## Prompt
Find the string "jobWRM" in the data, and copy out each line that has it.

[Source texts of formatted documents]

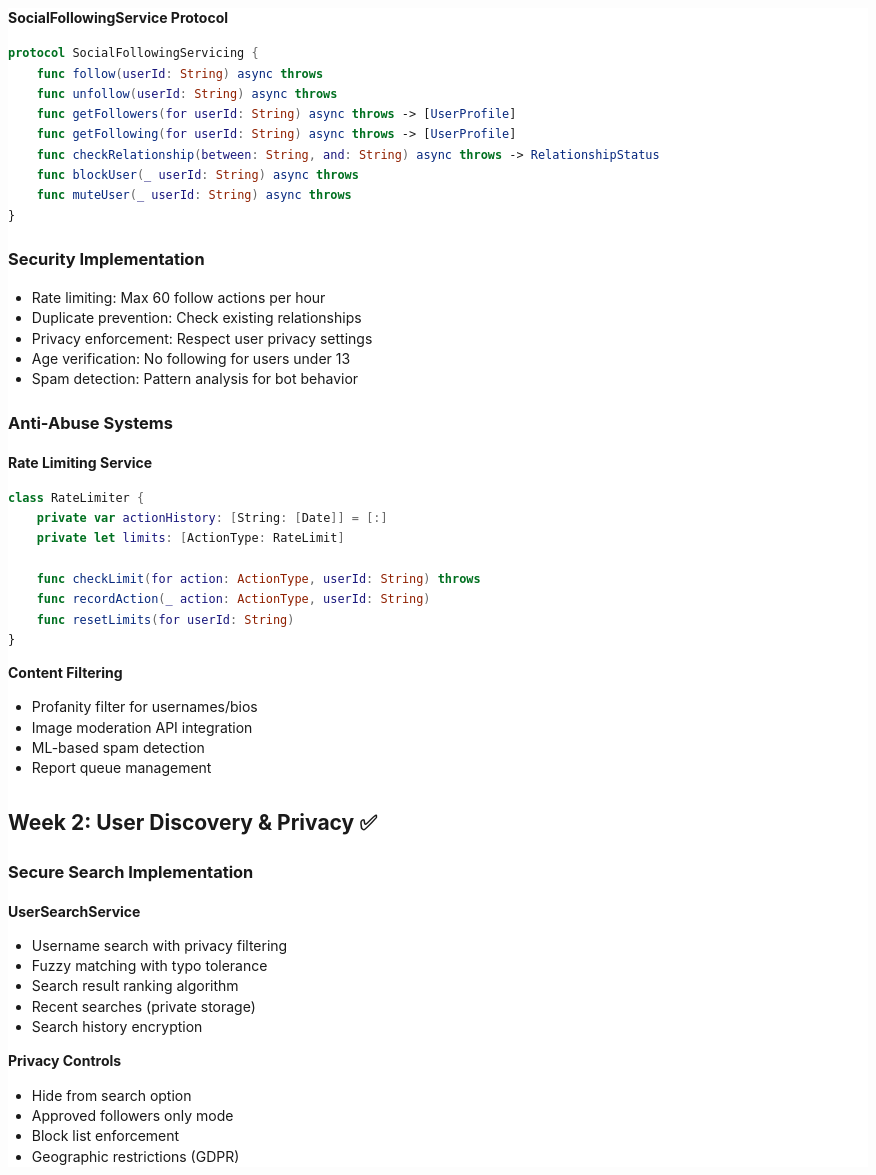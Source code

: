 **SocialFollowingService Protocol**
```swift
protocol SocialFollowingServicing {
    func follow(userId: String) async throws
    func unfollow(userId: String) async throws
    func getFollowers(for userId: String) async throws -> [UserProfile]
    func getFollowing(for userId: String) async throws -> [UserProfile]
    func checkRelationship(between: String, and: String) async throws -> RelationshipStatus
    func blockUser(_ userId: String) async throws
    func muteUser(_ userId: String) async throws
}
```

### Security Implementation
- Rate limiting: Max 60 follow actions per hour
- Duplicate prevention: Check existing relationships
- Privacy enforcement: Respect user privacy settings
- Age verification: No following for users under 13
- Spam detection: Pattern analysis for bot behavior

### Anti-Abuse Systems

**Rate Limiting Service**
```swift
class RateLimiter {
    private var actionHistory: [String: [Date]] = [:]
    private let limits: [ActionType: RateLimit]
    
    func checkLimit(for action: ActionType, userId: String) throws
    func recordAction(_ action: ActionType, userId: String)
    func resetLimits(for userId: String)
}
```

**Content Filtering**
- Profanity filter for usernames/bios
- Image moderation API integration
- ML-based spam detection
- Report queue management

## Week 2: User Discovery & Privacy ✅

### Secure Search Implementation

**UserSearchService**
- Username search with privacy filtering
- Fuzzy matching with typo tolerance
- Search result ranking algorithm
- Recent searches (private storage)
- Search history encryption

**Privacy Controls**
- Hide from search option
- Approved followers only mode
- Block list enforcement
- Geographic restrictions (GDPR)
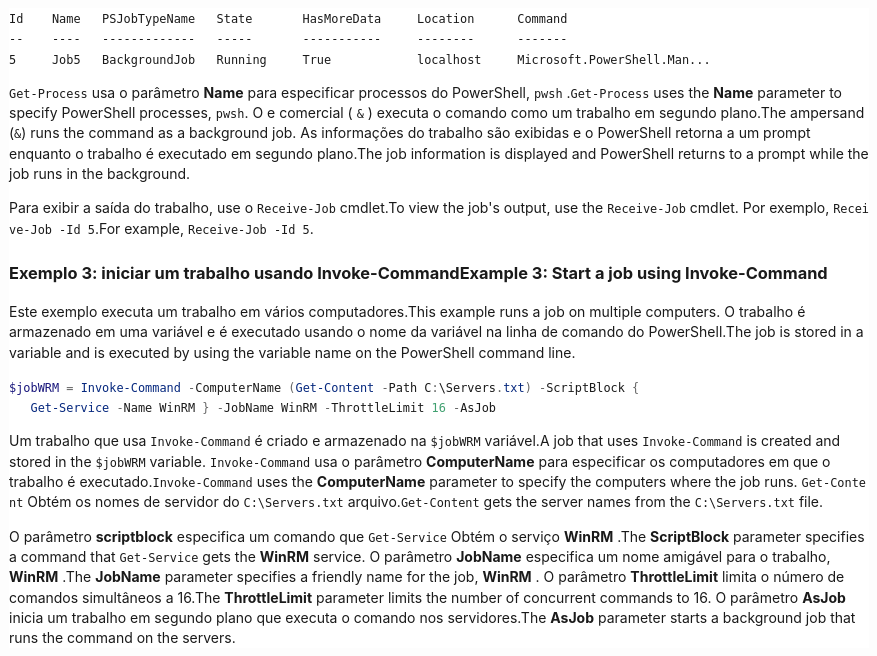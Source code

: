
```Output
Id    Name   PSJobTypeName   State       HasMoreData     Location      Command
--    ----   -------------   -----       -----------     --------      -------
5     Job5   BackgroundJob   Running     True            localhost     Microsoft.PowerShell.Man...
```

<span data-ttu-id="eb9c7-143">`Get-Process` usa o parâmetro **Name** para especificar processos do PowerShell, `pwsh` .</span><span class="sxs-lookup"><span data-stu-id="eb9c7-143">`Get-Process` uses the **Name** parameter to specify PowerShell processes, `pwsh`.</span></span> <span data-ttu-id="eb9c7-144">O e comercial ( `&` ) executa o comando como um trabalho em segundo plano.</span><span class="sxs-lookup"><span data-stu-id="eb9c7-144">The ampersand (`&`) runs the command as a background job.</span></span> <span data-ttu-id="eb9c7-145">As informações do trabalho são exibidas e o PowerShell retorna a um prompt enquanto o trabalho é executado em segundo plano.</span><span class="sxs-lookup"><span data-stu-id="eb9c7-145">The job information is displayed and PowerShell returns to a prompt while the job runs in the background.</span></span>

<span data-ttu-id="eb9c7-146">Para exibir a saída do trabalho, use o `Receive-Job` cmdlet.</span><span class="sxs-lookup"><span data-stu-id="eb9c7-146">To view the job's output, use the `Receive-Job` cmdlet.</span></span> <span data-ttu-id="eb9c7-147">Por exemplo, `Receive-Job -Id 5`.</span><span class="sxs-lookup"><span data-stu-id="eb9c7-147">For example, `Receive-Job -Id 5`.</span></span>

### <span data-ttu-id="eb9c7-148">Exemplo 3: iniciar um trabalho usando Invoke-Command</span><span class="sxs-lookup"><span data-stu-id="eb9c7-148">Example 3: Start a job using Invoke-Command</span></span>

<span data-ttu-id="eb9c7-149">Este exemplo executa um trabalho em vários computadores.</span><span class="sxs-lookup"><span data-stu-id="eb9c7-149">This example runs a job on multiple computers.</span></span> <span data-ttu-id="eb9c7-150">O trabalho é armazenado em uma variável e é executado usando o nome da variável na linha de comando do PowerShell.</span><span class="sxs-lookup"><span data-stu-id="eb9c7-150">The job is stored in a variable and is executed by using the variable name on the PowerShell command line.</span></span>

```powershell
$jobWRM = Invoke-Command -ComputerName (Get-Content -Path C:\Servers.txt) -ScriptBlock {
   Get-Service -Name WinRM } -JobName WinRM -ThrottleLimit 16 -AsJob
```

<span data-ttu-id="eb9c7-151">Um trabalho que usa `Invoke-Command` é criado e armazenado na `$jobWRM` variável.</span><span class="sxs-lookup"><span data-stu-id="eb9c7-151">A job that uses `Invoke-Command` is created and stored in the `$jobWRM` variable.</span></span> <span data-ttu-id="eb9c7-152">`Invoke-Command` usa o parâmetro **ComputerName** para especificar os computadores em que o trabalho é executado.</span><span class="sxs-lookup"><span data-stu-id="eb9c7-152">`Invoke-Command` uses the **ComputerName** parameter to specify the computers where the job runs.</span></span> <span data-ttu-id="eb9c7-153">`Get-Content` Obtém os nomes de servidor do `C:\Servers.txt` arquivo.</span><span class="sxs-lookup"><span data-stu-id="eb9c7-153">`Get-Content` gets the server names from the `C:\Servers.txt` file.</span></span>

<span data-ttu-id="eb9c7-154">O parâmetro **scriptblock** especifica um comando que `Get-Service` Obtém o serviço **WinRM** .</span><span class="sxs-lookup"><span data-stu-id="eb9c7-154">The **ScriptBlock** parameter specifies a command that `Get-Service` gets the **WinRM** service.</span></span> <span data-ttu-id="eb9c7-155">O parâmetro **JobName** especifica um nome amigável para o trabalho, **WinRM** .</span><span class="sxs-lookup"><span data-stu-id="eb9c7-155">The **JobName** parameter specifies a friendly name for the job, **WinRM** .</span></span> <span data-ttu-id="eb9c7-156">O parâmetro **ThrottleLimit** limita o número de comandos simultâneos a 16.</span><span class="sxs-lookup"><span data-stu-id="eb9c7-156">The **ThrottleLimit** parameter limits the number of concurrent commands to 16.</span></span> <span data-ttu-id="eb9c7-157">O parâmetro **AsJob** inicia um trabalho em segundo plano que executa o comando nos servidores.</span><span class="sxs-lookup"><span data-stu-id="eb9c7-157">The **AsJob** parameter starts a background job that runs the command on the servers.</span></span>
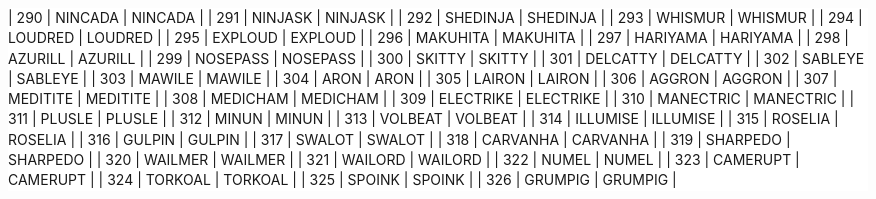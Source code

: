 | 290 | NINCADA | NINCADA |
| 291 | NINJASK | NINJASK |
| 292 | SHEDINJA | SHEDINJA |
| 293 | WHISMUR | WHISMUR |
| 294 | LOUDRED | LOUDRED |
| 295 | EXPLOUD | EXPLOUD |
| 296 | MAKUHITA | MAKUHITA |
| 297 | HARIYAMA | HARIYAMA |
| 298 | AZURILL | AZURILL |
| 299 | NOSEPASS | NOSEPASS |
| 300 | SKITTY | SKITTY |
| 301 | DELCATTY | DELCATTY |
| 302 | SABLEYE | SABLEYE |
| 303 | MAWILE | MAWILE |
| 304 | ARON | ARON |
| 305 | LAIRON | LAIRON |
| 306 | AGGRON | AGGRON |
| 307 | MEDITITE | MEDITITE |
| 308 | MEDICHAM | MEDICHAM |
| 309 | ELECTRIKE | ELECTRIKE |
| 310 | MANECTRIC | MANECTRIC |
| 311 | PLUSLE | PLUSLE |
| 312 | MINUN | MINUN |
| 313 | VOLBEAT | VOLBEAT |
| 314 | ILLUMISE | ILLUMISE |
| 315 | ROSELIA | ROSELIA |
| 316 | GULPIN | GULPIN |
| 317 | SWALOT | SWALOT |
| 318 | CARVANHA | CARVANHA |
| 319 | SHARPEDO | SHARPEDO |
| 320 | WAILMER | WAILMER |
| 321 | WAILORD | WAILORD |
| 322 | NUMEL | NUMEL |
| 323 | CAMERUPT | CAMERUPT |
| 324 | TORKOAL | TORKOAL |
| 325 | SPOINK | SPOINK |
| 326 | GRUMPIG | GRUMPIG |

## Task output
$jobWRM = Invoke-Command -ComputerName (Get-Content -Path C:\Servers.txt) -ScriptBlock {
<span data-ttu-id="eb9c7-151">Um trabalho que usa `Invoke-Command` é criado e armazenado na `$jobWRM` variável.</span><span class="sxs-lookup"><span data-stu-id="eb9c7-151">A job that uses `Invoke-Command` is created and stored in the `$jobWRM` variable.</span></span> <span data-ttu-id="eb9c7-152">`Invoke-Command` usa o parâmetro **ComputerName** para especificar os computadores em que o trabalho é executado.</span><span class="sxs-lookup"><span data-stu-id="eb9c7-152">`Invoke-Command` uses the **ComputerName** parameter to specify the computers where the job runs.</span></span> <span data-ttu-id="eb9c7-153">`Get-Content` Obtém os nomes de servidor do `C:\Servers.txt` arquivo.</span><span class="sxs-lookup"><span data-stu-id="eb9c7-153">`Get-Content` gets the server names from the `C:\Servers.txt` file.</span></span>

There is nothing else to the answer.